Data:
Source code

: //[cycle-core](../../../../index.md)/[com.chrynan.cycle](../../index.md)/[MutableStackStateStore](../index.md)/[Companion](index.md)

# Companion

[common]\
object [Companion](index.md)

Exercise directions:
Return all of the lines above exactly, with none omitted.

Exercise response:
Source code

: //[cycle-core](../../../../index.md)/[com.chrynan.cycle](../../index.md)/[MutableStackStateStore](../index.md)/[Companion](index.md)

# Companion

[common]\
object [Companion](index.md)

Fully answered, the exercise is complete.